» Your task
Starting from the first line below, count the lines carrying the string "audit" and answer with the count by itself.

Stored data:
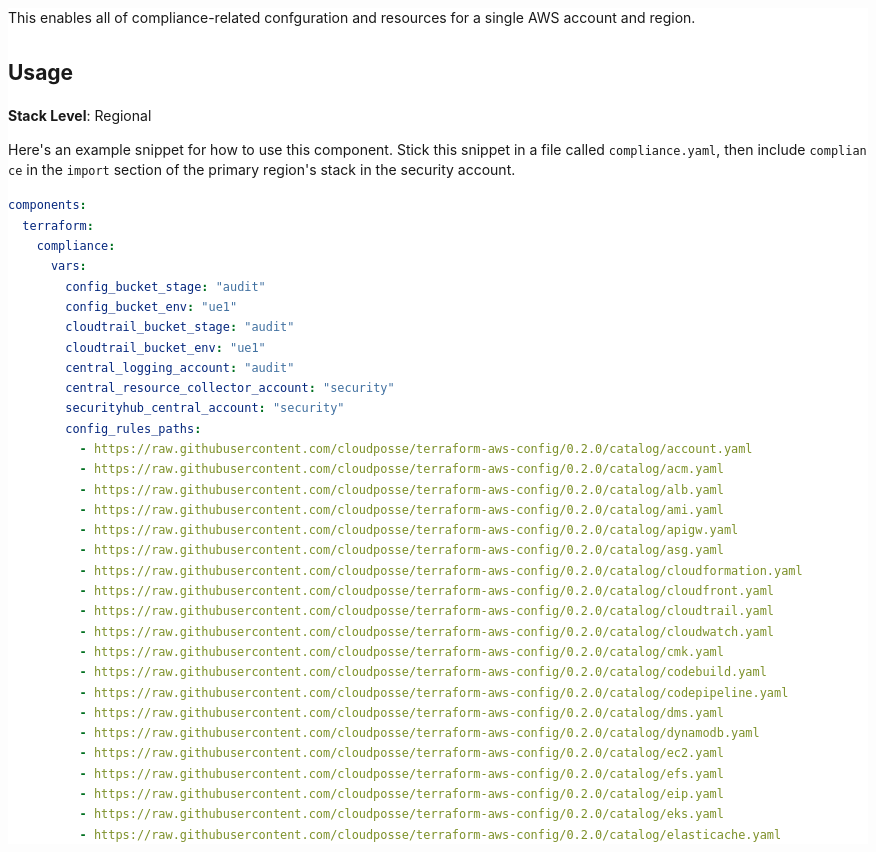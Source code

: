 This enables all of compliance-related confguration and resources for a single AWS account and region.

## Usage

**Stack Level**: Regional

Here's an example snippet for how to use this component. Stick this snippet in a file called `compliance.yaml`, then include `compliance` in the `import` section of the primary region's stack in the security account.

```yaml
components:
  terraform:
    compliance:
      vars:
        config_bucket_stage: "audit"
        config_bucket_env: "ue1"
        cloudtrail_bucket_stage: "audit"
        cloudtrail_bucket_env: "ue1"
        central_logging_account: "audit"
        central_resource_collector_account: "security"
        securityhub_central_account: "security"
        config_rules_paths:
          - https://raw.githubusercontent.com/cloudposse/terraform-aws-config/0.2.0/catalog/account.yaml
          - https://raw.githubusercontent.com/cloudposse/terraform-aws-config/0.2.0/catalog/acm.yaml
          - https://raw.githubusercontent.com/cloudposse/terraform-aws-config/0.2.0/catalog/alb.yaml
          - https://raw.githubusercontent.com/cloudposse/terraform-aws-config/0.2.0/catalog/ami.yaml
          - https://raw.githubusercontent.com/cloudposse/terraform-aws-config/0.2.0/catalog/apigw.yaml
          - https://raw.githubusercontent.com/cloudposse/terraform-aws-config/0.2.0/catalog/asg.yaml
          - https://raw.githubusercontent.com/cloudposse/terraform-aws-config/0.2.0/catalog/cloudformation.yaml
          - https://raw.githubusercontent.com/cloudposse/terraform-aws-config/0.2.0/catalog/cloudfront.yaml
          - https://raw.githubusercontent.com/cloudposse/terraform-aws-config/0.2.0/catalog/cloudtrail.yaml
          - https://raw.githubusercontent.com/cloudposse/terraform-aws-config/0.2.0/catalog/cloudwatch.yaml
          - https://raw.githubusercontent.com/cloudposse/terraform-aws-config/0.2.0/catalog/cmk.yaml
          - https://raw.githubusercontent.com/cloudposse/terraform-aws-config/0.2.0/catalog/codebuild.yaml
          - https://raw.githubusercontent.com/cloudposse/terraform-aws-config/0.2.0/catalog/codepipeline.yaml
          - https://raw.githubusercontent.com/cloudposse/terraform-aws-config/0.2.0/catalog/dms.yaml
          - https://raw.githubusercontent.com/cloudposse/terraform-aws-config/0.2.0/catalog/dynamodb.yaml
          - https://raw.githubusercontent.com/cloudposse/terraform-aws-config/0.2.0/catalog/ec2.yaml
          - https://raw.githubusercontent.com/cloudposse/terraform-aws-config/0.2.0/catalog/efs.yaml
          - https://raw.githubusercontent.com/cloudposse/terraform-aws-config/0.2.0/catalog/eip.yaml
          - https://raw.githubusercontent.com/cloudposse/terraform-aws-config/0.2.0/catalog/eks.yaml
          - https://raw.githubusercontent.com/cloudposse/terraform-aws-config/0.2.0/catalog/elasticache.yaml
```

» Response area
3